WHAT TO PRODUCE:
This exercise asks for an exact transcription of every entry.

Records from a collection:
· · · ·

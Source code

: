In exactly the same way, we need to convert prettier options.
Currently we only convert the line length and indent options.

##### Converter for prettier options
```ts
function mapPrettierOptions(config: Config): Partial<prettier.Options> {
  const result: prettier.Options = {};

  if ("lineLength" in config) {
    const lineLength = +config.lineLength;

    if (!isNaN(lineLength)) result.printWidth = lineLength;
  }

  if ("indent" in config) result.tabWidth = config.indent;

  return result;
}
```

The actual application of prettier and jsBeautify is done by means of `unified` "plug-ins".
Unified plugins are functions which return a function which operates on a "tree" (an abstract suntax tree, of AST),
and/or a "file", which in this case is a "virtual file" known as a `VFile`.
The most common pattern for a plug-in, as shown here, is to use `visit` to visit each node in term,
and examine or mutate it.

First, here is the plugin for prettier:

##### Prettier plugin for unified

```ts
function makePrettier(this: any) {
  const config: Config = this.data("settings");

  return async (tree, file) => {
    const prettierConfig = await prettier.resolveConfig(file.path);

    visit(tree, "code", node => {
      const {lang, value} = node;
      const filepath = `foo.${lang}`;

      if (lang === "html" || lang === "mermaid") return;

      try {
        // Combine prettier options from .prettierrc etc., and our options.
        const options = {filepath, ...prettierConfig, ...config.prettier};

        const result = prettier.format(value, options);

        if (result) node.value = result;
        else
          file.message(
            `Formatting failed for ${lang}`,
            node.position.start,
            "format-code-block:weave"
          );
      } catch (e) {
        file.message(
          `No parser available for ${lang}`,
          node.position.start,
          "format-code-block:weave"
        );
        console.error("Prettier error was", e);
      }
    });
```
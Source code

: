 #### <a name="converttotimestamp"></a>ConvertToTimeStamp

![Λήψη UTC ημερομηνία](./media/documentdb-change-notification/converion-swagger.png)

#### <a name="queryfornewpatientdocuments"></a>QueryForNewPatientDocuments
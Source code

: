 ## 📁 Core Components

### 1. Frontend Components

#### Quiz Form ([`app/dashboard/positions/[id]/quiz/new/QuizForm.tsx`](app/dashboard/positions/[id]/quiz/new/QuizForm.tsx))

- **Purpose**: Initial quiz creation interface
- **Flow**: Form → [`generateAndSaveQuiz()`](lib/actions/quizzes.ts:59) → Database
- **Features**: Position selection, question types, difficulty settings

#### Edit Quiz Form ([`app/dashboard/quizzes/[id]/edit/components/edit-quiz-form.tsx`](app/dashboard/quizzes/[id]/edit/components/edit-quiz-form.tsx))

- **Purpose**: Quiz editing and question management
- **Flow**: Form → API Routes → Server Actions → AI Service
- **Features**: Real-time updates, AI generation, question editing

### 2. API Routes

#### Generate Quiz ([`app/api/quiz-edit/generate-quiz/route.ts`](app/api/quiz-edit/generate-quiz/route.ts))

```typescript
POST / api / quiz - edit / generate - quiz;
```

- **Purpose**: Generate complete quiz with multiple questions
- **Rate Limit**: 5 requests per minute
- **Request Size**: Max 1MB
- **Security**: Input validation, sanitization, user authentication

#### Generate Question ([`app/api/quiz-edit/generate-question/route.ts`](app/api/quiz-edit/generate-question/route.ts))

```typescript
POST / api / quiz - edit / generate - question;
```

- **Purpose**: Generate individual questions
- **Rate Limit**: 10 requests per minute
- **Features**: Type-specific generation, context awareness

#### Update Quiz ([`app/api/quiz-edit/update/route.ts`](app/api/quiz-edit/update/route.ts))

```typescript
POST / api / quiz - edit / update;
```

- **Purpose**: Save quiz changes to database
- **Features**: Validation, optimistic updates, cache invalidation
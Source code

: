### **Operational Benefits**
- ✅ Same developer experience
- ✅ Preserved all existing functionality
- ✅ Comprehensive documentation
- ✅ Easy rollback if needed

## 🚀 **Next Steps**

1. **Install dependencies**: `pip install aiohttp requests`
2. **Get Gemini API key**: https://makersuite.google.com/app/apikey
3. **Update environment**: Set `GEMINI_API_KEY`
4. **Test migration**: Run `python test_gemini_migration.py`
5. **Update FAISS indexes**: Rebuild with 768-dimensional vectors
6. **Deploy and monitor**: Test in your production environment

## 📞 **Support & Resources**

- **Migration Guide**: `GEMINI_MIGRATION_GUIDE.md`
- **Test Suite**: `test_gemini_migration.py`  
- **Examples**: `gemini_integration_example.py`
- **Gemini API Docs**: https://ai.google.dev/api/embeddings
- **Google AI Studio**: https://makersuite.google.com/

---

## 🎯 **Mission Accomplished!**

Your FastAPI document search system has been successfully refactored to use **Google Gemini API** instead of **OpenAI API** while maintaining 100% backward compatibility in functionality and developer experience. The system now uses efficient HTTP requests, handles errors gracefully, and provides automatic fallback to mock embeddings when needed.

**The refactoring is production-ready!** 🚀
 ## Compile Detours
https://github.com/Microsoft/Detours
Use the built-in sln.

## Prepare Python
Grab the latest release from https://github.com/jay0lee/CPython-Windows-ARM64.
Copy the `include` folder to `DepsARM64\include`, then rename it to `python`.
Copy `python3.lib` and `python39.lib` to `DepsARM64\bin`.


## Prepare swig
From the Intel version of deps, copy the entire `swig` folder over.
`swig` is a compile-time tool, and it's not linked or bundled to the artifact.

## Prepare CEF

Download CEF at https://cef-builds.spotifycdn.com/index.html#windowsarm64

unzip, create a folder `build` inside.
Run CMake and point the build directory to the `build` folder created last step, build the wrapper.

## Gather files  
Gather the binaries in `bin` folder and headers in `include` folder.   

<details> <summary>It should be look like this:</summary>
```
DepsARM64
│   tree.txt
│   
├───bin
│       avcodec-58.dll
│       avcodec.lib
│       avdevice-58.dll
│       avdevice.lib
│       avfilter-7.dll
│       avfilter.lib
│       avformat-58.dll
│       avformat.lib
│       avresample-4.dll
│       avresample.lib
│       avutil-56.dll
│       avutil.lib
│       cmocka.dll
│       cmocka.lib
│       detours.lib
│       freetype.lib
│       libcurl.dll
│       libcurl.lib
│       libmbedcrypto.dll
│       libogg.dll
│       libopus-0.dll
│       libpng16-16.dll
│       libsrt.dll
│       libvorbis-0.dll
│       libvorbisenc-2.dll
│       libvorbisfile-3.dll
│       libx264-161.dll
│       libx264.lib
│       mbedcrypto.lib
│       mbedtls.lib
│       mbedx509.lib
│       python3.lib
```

· · · ·

EXPECTED ANSWER:
Source code

:In exactly the same way, we need to convert prettier options.
Currently we only convert the line length and indent options.

##### Converter for prettier options
```ts
function mapPrettierOptions(config: Config): Partial<prettier.Options> {
  const result: prettier.Options = {};

  if ("lineLength" in config) {
    const lineLength = +config.lineLength;

    if (!isNaN(lineLength)) result.printWidth = lineLength;
  }

  if ("indent" in config) result.tabWidth = config.indent;

  return result;
}
```

The actual application of prettier and jsBeautify is done by means of `unified` "plug-ins".
Unified plugins are functions which return a function which operates on a "tree" (an abstract suntax tree, of AST),
and/or a "file", which in this case is a "virtual file" known as a `VFile`.
The most common pattern for a plug-in, as shown here, is to use `visit` to visit each node in term,
and examine or mutate it.

First, here is the plugin for prettier:

##### Prettier plugin for unified

```ts
function makePrettier(this: any) {
  const config: Config = this.data("settings");

  return async (tree, file) => {
    const prettierConfig = await prettier.resolveConfig(file.path);

    visit(tree, "code", node => {
      const {lang, value} = node;
      const filepath = `foo.${lang}`;

      if (lang === "html" || lang === "mermaid") return;

      try {
        // Combine prettier options from .prettierrc etc., and our options.
        const options = {filepath, ...prettierConfig, ...config.prettier};

        const result = prettier.format(value, options);

        if (result) node.value = result;
        else
          file.message(
            `Formatting failed for ${lang}`,
            node.position.start,
            "format-code-block:weave"
          );
      } catch (e) {
        file.message(
          `No parser available for ${lang}`,
          node.position.start,
          "format-code-block:weave"
        );
        console.error("Prettier error was", e);
      }
    });
```
Source code

: #### <a name="converttotimestamp"></a>ConvertToTimeStamp

![Λήψη UTC ημερομηνία](./media/documentdb-change-notification/converion-swagger.png)

#### <a name="queryfornewpatientdocuments"></a>QueryForNewPatientDocuments
Source code

: ## 📁 Core Components

### 1. Frontend Components

#### Quiz Form ([`app/dashboard/positions/[id]/quiz/new/QuizForm.tsx`](app/dashboard/positions/[id]/quiz/new/QuizForm.tsx))

- **Purpose**: Initial quiz creation interface
- **Flow**: Form → [`generateAndSaveQuiz()`](lib/actions/quizzes.ts:59) → Database
- **Features**: Position selection, question types, difficulty settings

#### Edit Quiz Form ([`app/dashboard/quizzes/[id]/edit/components/edit-quiz-form.tsx`](app/dashboard/quizzes/[id]/edit/components/edit-quiz-form.tsx))

- **Purpose**: Quiz editing and question management
- **Flow**: Form → API Routes → Server Actions → AI Service
- **Features**: Real-time updates, AI generation, question editing

### 2. API Routes

#### Generate Quiz ([`app/api/quiz-edit/generate-quiz/route.ts`](app/api/quiz-edit/generate-quiz/route.ts))

```typescript
POST / api / quiz - edit / generate - quiz;
```

- **Purpose**: Generate complete quiz with multiple questions
- **Rate Limit**: 5 requests per minute
- **Request Size**: Max 1MB
- **Security**: Input validation, sanitization, user authentication

#### Generate Question ([`app/api/quiz-edit/generate-question/route.ts`](app/api/quiz-edit/generate-question/route.ts))

```typescript
POST / api / quiz - edit / generate - question;
```

- **Purpose**: Generate individual questions
- **Rate Limit**: 10 requests per minute
- **Features**: Type-specific generation, context awareness

#### Update Quiz ([`app/api/quiz-edit/update/route.ts`](app/api/quiz-edit/update/route.ts))

```typescript
POST / api / quiz - edit / update;
```

- **Purpose**: Save quiz changes to database
- **Features**: Validation, optimistic updates, cache invalidation
Source code

:### **Operational Benefits**
- ✅ Same developer experience
- ✅ Preserved all existing functionality
- ✅ Comprehensive documentation
- ✅ Easy rollback if needed

## 🚀 **Next Steps**

1. **Install dependencies**: `pip install aiohttp requests`
2. **Get Gemini API key**: https://makersuite.google.com/app/apikey
3. **Update environment**: Set `GEMINI_API_KEY`
4. **Test migration**: Run `python test_gemini_migration.py`
5. **Update FAISS indexes**: Rebuild with 768-dimensional vectors
6. **Deploy and monitor**: Test in your production environment

## 📞 **Support & Resources**

- **Migration Guide**: `GEMINI_MIGRATION_GUIDE.md`
- **Test Suite**: `test_gemini_migration.py`  
- **Examples**: `gemini_integration_example.py`
- **Gemini API Docs**: https://ai.google.dev/api/embeddings
- **Google AI Studio**: https://makersuite.google.com/

---

## 🎯 **Mission Accomplished!**

Your FastAPI document search system has been successfully refactored to use **Google Gemini API** instead of **OpenAI API** while maintaining 100% backward compatibility in functionality and developer experience. The system now uses efficient HTTP requests, handles errors gracefully, and provides automatic fallback to mock embeddings when needed.

**The refactoring is production-ready!** 🚀
 ## Compile Detours
https://github.com/Microsoft/Detours
Use the built-in sln.

## Prepare Python
Grab the latest release from https://github.com/jay0lee/CPython-Windows-ARM64.
Copy the `include` folder to `DepsARM64\include`, then rename it to `python`.
Copy `python3.lib` and `python39.lib` to `DepsARM64\bin`.


## Prepare swig
From the Intel version of deps, copy the entire `swig` folder over.
`swig` is a compile-time tool, and it's not linked or bundled to the artifact.

## Prepare CEF

Download CEF at https://cef-builds.spotifycdn.com/index.html#windowsarm64

unzip, create a folder `build` inside.
Run CMake and point the build directory to the `build` folder created last step, build the wrapper.

## Gather files  
Gather the binaries in `bin` folder and headers in `include` folder.   

<details> <summary>It should be look like this:</summary>
```
DepsARM64
│   tree.txt
│   
├───bin
│       avcodec-58.dll
│       avcodec.lib
│       avdevice-58.dll
│       avdevice.lib
│       avfilter-7.dll
│       avfilter.lib
│       avformat-58.dll
│       avformat.lib
│       avresample-4.dll
│       avresample.lib
│       avutil-56.dll
│       avutil.lib
│       cmocka.dll
│       cmocka.lib
│       detours.lib
│       freetype.lib
│       libcurl.dll
│       libcurl.lib
│       libmbedcrypto.dll
│       libogg.dll
│       libopus-0.dll
│       libpng16-16.dll
│       libsrt.dll
│       libvorbis-0.dll
│       libvorbisenc-2.dll
│       libvorbisfile-3.dll
│       libx264-161.dll
│       libx264.lib
│       mbedcrypto.lib
│       mbedtls.lib
│       mbedx509.lib
│       python3.lib
```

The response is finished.